Saved entries:
--- START ---

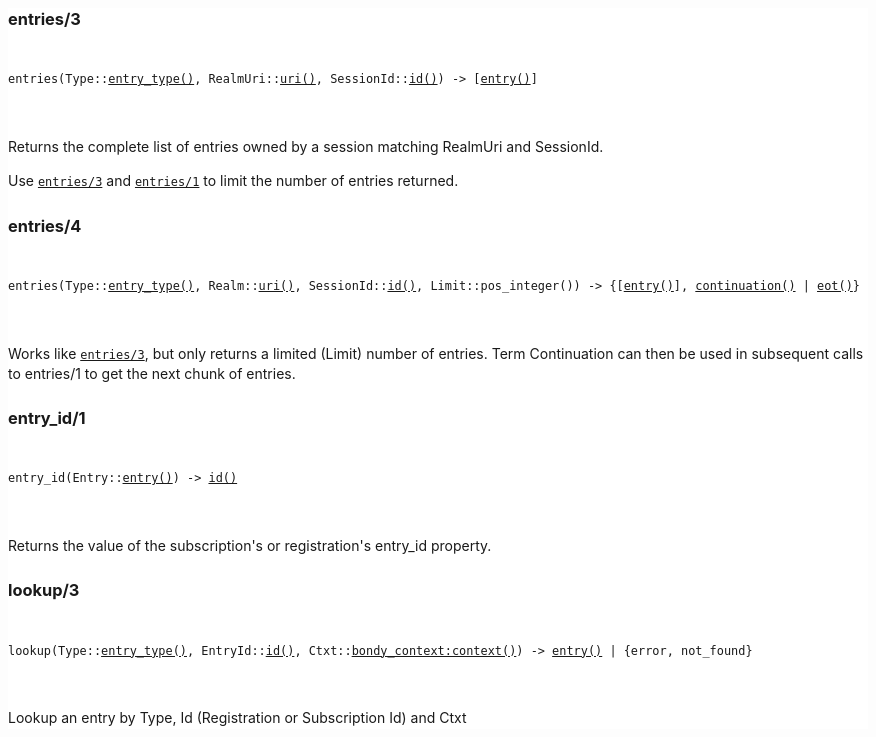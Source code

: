 <a name="entries-3"></a>

### entries/3 ###

<pre><code>
entries(Type::<a href="#type-entry_type">entry_type()</a>, RealmUri::<a href="#type-uri">uri()</a>, SessionId::<a href="#type-id">id()</a>) -&gt; [<a href="#type-entry">entry()</a>]
</code></pre>
<br />

Returns the complete list of entries owned by a session matching
RealmUri and SessionId.

Use [`entries/3`](#entries-3) and [`entries/1`](#entries-1) to limit the number
of entries returned.

<a name="entries-4"></a>

### entries/4 ###

<pre><code>
entries(Type::<a href="#type-entry_type">entry_type()</a>, Realm::<a href="#type-uri">uri()</a>, SessionId::<a href="#type-id">id()</a>, Limit::pos_integer()) -&gt; {[<a href="#type-entry">entry()</a>], <a href="#type-continuation">continuation()</a> | <a href="#type-eot">eot()</a>}
</code></pre>
<br />

Works like [`entries/3`](#entries-3), but only returns a limited (Limit) number of
entries. Term Continuation can then be used in subsequent calls to entries/1
to get the next chunk of entries.

<a name="entry_id-1"></a>

### entry_id/1 ###

<pre><code>
entry_id(Entry::<a href="#type-entry">entry()</a>) -&gt; <a href="#type-id">id()</a>
</code></pre>
<br />

Returns the value of the subscription's or registration's entry_id
property.

<a name="lookup-3"></a>

### lookup/3 ###

<pre><code>
lookup(Type::<a href="#type-entry_type">entry_type()</a>, EntryId::<a href="#type-id">id()</a>, Ctxt::<a href="bondy_context.md#type-context">bondy_context:context()</a>) -&gt; <a href="#type-entry">entry()</a> | {error, not_found}
</code></pre>
<br />

Lookup an entry by Type, Id (Registration or Subscription Id) and Ctxt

--- END ---

Problem
Omit the pictures, then copy out all the data exactly as it stands.

Finished exercise
Source code

: <a name="entries-3"></a>

### entries/3 ###

<pre><code>
entries(Type::<a href="#type-entry_type">entry_type()</a>, RealmUri::<a href="#type-uri">uri()</a>, SessionId::<a href="#type-id">id()</a>) -&gt; [<a href="#type-entry">entry()</a>]
</code></pre>
<br />

Returns the complete list of entries owned by a session matching
RealmUri and SessionId.

Use [`entries/3`](#entries-3) and [`entries/1`](#entries-1) to limit the number
of entries returned.

<a name="entries-4"></a>

### entries/4 ###

<pre><code>
entries(Type::<a href="#type-entry_type">entry_type()</a>, Realm::<a href="#type-uri">uri()</a>, SessionId::<a href="#type-id">id()</a>, Limit::pos_integer()) -&gt; {[<a href="#type-entry">entry()</a>], <a href="#type-continuation">continuation()</a> | <a href="#type-eot">eot()</a>}
</code></pre>
<br />

Works like [`entries/3`](#entries-3), but only returns a limited (Limit) number of
entries. Term Continuation can then be used in subsequent calls to entries/1
to get the next chunk of entries.

<a name="entry_id-1"></a>

### entry_id/1 ###

<pre><code>
entry_id(Entry::<a href="#type-entry">entry()</a>) -&gt; <a href="#type-id">id()</a>
</code></pre>
<br />

Returns the value of the subscription's or registration's entry_id
property.

<a name="lookup-3"></a>

### lookup/3 ###

<pre><code>
lookup(Type::<a href="#type-entry_type">entry_type()</a>, EntryId::<a href="#type-id">id()</a>, Ctxt::<a href="bondy_context.md#type-context">bondy_context:context()</a>) -&gt; <a href="#type-entry">entry()</a> | {error, not_found}
</code></pre>
<br />

Lookup an entry by Type, Id (Registration or Subscription Id) and Ctxt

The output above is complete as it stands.